-- PROBLEM DESCRIPTION --
Look through the records below for the line with "For information on" and the line with "For more information on", then return those lines and all lines between, exactly.

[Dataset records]
□ □ □ □ □
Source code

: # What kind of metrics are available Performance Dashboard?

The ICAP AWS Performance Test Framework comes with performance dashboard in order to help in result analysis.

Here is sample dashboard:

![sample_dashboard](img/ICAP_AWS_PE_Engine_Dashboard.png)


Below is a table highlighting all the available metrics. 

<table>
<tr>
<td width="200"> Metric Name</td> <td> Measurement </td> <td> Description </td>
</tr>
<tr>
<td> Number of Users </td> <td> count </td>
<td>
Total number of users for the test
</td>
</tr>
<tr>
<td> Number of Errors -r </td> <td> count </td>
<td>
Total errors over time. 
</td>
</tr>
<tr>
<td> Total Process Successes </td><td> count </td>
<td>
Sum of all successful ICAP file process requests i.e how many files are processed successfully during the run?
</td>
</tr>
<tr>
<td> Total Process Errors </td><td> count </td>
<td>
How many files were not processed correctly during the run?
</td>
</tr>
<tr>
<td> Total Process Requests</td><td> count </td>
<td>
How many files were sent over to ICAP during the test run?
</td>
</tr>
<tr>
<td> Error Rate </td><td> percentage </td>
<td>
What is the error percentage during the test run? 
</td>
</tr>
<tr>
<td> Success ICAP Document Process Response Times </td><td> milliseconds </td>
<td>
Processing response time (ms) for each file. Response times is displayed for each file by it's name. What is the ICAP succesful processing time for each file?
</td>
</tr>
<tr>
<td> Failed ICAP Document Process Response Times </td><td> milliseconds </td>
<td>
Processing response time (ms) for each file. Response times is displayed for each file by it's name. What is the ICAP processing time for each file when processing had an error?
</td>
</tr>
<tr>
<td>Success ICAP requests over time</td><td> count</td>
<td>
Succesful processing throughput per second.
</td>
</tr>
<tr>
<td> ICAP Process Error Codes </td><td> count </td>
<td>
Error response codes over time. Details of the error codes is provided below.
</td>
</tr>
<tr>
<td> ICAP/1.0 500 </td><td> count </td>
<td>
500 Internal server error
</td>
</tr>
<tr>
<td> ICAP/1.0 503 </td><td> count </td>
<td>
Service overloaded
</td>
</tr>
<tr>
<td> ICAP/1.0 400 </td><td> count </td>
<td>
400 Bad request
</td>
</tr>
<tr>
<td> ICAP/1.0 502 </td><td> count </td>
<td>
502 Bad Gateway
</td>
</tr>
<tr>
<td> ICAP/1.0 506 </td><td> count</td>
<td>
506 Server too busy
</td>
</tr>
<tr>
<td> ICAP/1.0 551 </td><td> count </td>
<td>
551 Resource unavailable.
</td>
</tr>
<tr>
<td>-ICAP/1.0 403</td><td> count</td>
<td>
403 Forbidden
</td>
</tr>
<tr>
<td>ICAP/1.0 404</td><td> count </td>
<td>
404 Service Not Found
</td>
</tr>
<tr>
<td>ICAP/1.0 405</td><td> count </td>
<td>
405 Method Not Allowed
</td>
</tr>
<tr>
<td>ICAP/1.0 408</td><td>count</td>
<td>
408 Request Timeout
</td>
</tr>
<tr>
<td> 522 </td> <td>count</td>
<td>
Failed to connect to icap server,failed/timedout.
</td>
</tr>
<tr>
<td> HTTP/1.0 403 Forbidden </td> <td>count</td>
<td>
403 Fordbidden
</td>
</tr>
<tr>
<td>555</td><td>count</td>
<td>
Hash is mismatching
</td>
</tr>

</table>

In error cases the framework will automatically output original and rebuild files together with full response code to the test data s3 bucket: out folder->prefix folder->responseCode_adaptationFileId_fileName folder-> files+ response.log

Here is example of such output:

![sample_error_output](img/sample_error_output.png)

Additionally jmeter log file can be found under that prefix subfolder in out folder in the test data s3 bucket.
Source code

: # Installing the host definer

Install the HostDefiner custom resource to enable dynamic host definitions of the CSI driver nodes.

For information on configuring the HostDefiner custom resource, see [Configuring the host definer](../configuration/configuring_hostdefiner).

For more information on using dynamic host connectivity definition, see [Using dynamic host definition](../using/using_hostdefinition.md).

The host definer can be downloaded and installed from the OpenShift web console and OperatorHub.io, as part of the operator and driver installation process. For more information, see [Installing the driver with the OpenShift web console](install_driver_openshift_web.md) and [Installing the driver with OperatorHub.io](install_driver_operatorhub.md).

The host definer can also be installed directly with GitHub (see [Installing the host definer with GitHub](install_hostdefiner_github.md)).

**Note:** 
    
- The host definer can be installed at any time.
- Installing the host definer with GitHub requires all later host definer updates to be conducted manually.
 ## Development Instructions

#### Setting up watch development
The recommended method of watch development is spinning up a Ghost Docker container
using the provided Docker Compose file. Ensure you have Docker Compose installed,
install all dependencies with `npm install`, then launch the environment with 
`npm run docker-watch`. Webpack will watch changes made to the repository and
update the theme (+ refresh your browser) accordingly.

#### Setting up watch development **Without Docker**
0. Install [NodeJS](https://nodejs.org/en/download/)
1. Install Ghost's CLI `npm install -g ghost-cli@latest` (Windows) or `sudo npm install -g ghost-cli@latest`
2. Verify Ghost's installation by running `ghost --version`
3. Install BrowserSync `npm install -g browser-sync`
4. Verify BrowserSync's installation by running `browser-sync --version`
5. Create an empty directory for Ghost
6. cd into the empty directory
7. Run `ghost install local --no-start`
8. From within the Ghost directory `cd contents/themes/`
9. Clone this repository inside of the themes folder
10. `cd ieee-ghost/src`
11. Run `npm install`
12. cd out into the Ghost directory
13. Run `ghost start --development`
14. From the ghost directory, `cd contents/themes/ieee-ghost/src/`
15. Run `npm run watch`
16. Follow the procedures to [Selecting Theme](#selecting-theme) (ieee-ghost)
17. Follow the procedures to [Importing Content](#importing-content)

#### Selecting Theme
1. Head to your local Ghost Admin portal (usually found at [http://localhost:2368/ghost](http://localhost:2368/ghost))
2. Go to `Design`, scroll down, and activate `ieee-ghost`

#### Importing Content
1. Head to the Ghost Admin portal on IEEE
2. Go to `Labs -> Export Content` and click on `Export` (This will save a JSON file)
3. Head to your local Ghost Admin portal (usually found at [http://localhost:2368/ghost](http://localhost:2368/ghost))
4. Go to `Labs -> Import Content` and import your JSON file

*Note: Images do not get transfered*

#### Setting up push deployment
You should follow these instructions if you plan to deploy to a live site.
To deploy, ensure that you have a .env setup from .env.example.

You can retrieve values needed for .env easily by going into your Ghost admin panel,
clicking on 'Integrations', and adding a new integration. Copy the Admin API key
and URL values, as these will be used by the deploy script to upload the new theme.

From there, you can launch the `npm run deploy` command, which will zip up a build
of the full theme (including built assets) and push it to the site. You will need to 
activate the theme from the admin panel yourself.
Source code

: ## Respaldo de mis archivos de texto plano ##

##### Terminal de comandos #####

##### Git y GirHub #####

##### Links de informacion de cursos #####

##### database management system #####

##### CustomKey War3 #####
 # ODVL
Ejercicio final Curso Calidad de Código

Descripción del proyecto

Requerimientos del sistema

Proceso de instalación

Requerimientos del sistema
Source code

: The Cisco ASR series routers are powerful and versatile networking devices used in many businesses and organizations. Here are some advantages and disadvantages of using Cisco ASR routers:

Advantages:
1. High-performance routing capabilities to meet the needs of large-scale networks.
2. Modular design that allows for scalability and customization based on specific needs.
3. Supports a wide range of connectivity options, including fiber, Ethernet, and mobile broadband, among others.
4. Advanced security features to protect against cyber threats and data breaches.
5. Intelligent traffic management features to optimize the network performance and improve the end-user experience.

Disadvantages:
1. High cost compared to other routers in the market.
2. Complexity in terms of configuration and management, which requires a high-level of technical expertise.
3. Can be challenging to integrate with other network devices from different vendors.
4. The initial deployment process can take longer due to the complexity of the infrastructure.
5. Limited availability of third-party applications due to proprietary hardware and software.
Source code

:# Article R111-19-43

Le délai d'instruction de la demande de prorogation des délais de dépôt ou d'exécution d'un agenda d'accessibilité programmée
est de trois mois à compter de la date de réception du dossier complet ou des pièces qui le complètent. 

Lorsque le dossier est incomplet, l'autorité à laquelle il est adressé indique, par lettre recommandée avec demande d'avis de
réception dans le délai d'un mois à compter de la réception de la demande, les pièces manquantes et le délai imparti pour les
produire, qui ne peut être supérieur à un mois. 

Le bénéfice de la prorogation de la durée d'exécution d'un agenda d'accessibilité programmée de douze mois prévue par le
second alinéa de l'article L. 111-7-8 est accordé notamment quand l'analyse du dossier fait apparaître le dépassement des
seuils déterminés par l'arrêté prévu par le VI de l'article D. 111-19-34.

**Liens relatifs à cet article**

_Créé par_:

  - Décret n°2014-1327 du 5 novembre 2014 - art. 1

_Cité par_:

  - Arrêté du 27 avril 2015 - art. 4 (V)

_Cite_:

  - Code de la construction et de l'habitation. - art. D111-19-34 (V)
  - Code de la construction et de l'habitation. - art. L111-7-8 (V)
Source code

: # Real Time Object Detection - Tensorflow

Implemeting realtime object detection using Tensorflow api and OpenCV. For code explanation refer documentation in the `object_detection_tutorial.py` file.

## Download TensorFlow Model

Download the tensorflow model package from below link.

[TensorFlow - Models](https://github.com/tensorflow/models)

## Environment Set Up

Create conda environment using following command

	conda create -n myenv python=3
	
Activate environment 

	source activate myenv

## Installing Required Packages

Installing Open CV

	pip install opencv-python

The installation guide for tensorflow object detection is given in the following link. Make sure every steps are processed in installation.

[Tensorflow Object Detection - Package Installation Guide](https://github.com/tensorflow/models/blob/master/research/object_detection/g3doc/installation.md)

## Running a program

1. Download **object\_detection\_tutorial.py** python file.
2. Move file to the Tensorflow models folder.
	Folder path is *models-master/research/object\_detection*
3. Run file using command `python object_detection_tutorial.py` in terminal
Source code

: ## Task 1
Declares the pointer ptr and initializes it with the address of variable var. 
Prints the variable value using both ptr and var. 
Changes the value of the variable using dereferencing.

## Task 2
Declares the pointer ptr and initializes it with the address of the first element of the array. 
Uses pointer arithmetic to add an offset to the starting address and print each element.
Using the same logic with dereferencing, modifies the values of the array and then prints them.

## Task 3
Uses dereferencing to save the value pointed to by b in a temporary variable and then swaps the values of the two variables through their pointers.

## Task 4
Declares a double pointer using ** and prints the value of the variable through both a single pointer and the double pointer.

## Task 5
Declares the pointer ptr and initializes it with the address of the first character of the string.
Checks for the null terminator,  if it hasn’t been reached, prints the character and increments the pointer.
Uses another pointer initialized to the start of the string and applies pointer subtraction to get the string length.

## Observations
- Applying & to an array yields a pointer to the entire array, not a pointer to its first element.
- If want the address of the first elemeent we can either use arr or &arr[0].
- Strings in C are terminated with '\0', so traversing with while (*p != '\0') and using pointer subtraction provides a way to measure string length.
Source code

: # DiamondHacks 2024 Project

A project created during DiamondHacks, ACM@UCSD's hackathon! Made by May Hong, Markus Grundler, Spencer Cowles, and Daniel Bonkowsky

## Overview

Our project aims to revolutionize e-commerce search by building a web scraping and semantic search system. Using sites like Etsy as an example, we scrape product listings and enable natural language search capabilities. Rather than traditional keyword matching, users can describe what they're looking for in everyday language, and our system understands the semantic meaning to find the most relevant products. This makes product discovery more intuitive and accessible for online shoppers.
□ □ □ □ □
-- ANSWER SPACE --
For information on configuring the HostDefiner custom resource, see [Configuring the host definer](../configuration/configuring_hostdefiner).

For more information on using dynamic host connectivity definition, see [Using dynamic host definition](../using/using_hostdefinition.md).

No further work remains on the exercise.